America is getting dangerous. And no one is safe.
Because police rushed to this Supreme Court Justice’s home for a scary reason.
Someone Called Police To Justice Barrett’s Home. It Wasn’t Real — But The Pattern Is.
The threats keep coming. And Justice Amy Coney Barrett was the latest target on Wednesday evening, when someone placed a swatting call to Fairfax County police reporting the sound of gunshots at her Falls Church, Virginia, residence — the kind of calculated fake emergency designed to send an armed law enforcement response to the home of someone the caller wants to terrify, injure, or k*ll.
Fairfax County police responded to the call, coordinated immediately with the Supreme Court Police personnel assigned to Barrett’s security detail, and “quickly determined that the report was fictitious.” A partial audio recording of the police dispatch that surfaced Thursday confirmed officers were sent to the “high-priority resident’s” address after a call came in for “sounds of gunshots.” No one was harmed. No additional resources were deployed. Barrett was on the bench Thursday morning, reading summaries of two opinions she authored, without mention of the incident.
But the lack of physical consequence should not be mistaken for the absence of a genuine threat. Swatting calls are, as Sen. Mike Lee stated directly on X, “an attempt to get an innocent person k*lled.” That is not hyperbole. When police respond to reports of an active shooter or a hostage situation, they arrive with heightened readiness and compressed decision-making timelines. The intent of a swatting call is to manufacture exactly the kind of charged, chaotic conditions under which a tragic outcome is most likely. That it failed does not mean it wasn’t serious.
A Pattern That Is Escalating — And A Justice Who Is Not Surprised
Barrett is not the first member of the Supreme Court’s conservative majority to be targeted. The pattern traces directly to 2022, when the leaked Dobbs draft opinion sent abortion-rights protesters to the homes of Barrett, Brett Kavanaugh, Samuel Alito, and others in the conservative majority. California man Nicholas John Roske made the now well-documented trip to Kavanaugh’s Maryland home in June 2022 carrying a gun, knife, zip ties, duct tape, and other items in what authorities called a planned assassination attempt. He was sentenced to eight years in federal prison.
More recently, the threat landscape has expanded well beyond the justices themselves. This spring has brought three assassination attempts against President Trump, multiple death threats against other conservatives, and a climate of political violence that the FBI has publicly acknowledged is under sustained investigation. FBI Director Kash Patel confirmed last week that the bureau is tracking a rise in swatting incidents targeted at conservatives specifically.
“Swatting is an attempt to get an innocent person k*lled — in this case, a sitting Supreme Court Justice,” Sen. Lee wrote. “The proper response will be putting the offender in prison for many, many years.”

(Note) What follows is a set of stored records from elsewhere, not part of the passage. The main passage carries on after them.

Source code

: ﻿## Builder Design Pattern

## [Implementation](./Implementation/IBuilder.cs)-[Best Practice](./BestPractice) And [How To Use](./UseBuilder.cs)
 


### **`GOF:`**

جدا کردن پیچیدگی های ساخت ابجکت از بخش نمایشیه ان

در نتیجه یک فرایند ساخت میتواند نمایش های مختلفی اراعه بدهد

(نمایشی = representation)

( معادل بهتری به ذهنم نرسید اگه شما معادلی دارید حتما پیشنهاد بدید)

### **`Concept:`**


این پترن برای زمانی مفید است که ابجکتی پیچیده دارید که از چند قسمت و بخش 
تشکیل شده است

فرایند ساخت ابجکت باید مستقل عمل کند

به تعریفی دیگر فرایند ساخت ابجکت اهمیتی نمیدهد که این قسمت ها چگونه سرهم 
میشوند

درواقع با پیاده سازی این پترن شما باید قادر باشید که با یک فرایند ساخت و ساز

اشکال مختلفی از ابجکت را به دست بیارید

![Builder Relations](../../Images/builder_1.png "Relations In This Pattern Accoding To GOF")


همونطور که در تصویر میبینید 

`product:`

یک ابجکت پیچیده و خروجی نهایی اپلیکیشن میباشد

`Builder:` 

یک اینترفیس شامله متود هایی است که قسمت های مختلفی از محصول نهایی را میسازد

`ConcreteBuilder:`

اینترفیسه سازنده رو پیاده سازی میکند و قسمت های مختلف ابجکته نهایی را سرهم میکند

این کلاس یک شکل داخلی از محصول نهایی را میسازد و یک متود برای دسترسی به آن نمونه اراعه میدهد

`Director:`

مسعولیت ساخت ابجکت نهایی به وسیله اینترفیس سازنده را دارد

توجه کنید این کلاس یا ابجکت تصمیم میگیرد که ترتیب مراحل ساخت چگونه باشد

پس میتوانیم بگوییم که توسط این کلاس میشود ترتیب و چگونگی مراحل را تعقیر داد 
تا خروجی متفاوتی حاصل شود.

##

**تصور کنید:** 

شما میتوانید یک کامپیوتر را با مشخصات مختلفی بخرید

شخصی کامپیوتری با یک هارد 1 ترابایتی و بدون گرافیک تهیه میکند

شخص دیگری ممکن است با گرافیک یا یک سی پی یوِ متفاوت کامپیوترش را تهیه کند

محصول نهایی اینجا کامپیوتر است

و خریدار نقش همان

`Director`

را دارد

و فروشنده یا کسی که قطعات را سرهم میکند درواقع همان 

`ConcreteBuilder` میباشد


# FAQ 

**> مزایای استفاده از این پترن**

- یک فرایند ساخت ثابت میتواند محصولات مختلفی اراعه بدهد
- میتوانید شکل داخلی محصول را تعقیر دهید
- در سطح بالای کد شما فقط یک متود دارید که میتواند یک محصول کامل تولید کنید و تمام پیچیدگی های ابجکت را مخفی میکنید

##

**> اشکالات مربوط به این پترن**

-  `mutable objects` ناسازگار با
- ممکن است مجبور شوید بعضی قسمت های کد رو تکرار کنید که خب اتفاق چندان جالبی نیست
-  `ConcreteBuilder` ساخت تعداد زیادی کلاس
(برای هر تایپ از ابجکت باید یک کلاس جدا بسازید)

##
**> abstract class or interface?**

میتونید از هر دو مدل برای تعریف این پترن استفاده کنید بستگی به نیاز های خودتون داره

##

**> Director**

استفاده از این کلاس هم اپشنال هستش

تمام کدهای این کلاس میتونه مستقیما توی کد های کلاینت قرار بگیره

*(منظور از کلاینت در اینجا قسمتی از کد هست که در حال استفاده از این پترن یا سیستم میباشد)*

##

That is the correct response. Finding the person who made the call and holding them fully accountable under federal law — which does impose serious sentences for swatting-related offenses — is the appropriate institutional reaction. So is honest acknowledgment that the targeting of conservative public figures is not a random or diffuse pattern. It is organized, it is escalating, and Wednesday night’s call was the latest installment in something that deserves far more sustained attention than it typically receives from the institutions responsible for addressing it.
What It Says About The Current Moment
There was a time when the notion that a sitting Supreme Court Justice would need round-the-clock armed security at their private residence — and would still be the target of swatting calls through that security — would have seemed unimaginable in the American context. That time has passed.
The political atmosphere that produced the Kavanaugh stalking, the WHCA Dinner assassination attempt, and Wednesday night’s call at Justice Barrett’s door is one that has been built and sustained by years of rhetoric characterizing conservative public officials not merely as wrong, but as existential threats to democracy, women, minorities, and the planet. When political opponents are framed in those terms often enough, the gap between “he must be stopped” and someone picking up the phone to manufacture a potentially fatal police confrontation shrinks considerably. Nobody who made that call on Wednesday will be celebrated publicly. But the ecosystem that produces people willing to make it is still very much operating at full strength.